Ashworth’s baritone, keeping itself as unembellished and cigarette-burnt as possible, goes a long way towards burying the blade (lead vocal guests crop up and play their parts well, but Ashworth remains the focus). He doesn’t attempt melodrama, which would sink already slicing lines like “I Love Creedence’s”, “And since September I've been 26 years old / she's still the only one besides my dad / who's ever said I love you Creedence.” (Creedence being the name of one of Ashworth’s characters, not, you know, Lebowski’s favorite band.) Similar examples are almost too easy to cite – it’s not a backhanded compliment; Ashworth’s just disturbingly apt at weaving tales of personal strangulation. Whether it’s a girl’s drunken, regret-ridden sex with a stranger at New Year’s Eve (“Woke up with fingers crossed / In a boy's bed with your pants off / After polite declines of coffee & toast / Walked home itching in last night's clothes"), or poverty-ridden, irresponsible love affairs (“Sent a letter to Mom & Dad / Mom & Dad the money's running out / Got a letter from Mom & Dad / They didn't send me anything"), Ashworth can’t miss an angle of profound loneliness. Dude makes “painfully alone” an understatement.
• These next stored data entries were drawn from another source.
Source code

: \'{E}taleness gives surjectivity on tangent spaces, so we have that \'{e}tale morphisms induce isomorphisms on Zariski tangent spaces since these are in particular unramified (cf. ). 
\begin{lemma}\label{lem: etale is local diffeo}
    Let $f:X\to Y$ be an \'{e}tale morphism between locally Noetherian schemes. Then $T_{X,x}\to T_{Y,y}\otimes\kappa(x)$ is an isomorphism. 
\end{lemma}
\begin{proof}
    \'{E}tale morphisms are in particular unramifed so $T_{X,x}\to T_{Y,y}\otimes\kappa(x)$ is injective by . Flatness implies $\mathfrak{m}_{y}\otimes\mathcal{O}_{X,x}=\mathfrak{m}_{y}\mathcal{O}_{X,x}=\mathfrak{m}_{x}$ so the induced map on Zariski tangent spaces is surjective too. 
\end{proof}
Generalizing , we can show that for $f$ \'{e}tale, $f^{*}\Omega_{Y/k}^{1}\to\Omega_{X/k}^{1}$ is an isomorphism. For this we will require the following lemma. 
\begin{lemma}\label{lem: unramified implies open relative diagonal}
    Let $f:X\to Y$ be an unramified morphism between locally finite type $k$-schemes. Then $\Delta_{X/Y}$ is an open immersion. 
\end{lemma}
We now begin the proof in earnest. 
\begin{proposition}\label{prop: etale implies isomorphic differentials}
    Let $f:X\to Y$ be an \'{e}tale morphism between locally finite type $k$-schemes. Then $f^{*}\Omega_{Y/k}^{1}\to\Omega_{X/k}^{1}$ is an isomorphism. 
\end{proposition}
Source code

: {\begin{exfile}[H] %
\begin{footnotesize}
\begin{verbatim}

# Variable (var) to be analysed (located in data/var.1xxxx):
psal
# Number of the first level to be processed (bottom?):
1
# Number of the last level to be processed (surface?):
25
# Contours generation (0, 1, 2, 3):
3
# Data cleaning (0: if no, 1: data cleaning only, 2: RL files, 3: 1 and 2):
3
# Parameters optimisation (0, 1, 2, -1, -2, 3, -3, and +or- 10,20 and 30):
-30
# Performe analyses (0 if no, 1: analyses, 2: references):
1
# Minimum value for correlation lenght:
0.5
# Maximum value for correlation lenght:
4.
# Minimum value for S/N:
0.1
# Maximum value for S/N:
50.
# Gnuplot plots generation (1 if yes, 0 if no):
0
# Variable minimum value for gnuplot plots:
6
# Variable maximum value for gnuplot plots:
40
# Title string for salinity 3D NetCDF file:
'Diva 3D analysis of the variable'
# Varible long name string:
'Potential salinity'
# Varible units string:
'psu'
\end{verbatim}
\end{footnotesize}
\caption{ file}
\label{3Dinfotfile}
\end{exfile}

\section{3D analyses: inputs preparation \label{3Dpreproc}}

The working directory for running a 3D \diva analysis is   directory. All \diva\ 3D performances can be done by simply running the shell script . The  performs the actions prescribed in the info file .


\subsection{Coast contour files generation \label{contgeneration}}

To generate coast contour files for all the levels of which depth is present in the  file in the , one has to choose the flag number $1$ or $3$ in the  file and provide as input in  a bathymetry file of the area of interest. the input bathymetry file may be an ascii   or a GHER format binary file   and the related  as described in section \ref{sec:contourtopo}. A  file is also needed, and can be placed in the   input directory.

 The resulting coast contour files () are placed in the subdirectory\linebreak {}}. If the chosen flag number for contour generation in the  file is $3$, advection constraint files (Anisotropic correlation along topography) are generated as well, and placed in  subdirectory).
Thankfully, he’s got the songs to match. Taking a cue from the simultaneous simplicity and nuance of Magnetic Fields and Jimmy Tamborello’s work as Dntel and with The Postal Service (though Etiquette isn’t the masterpiece that Life is Full of Possibilities is), he keeps the melodies simple and immediate, but mingles them with well-placed details and sad-eyed atmosphere, creating an ineffable impact. The synthetic, deliberately placed pangs that riddle “Young Shields” and the spaces that their absences create perfectly complement the lyrical hopelessness of the track. Brief pinprick patters conjure breaking personal and psychological seams in “I Love Creedence.” The organic drum fills that underlie the gorgeous piano ascensions in “Bobby Malone Moves Home,” add a distinct sense of real-life turmoil in contrast with the album’s many synthetic elements. “New Year’s Kiss,” revolves around carefully developed, delayed bass line development, and puts the fissure in the heart of a listener once its lonely string accompaniment crumples through the door.

Of course, depression of the depth that Ashworth is trading in can be a fucking bummer. Smartly, he keeps the breakdowns short; Etiquette’s ten substantial tracks hover just over the thirty-minute mark. Letting tears spill all over the place would be inadvisable, so his tightness not only comes as a relief, but makes Etiquette eminently listenable and re-listenable (and multiples are a good idea, given the number of details and small revelations involved). As far as anyone is concerned, so long as Ashworth is channeling the romantic crashes of other people, one can only hope that he keeps developing along the fractured lines he’s set down. I just wouldn’t wish the extent of the heartbreak here on anyone, and if it’s Ashworth indeed who’s dragging these ghosts out of himself, then by gum I feel guilty for benefiting from Etiquette’s broke-down beauty. I mean, really guilty. ‘Cuz it is damn beautiful.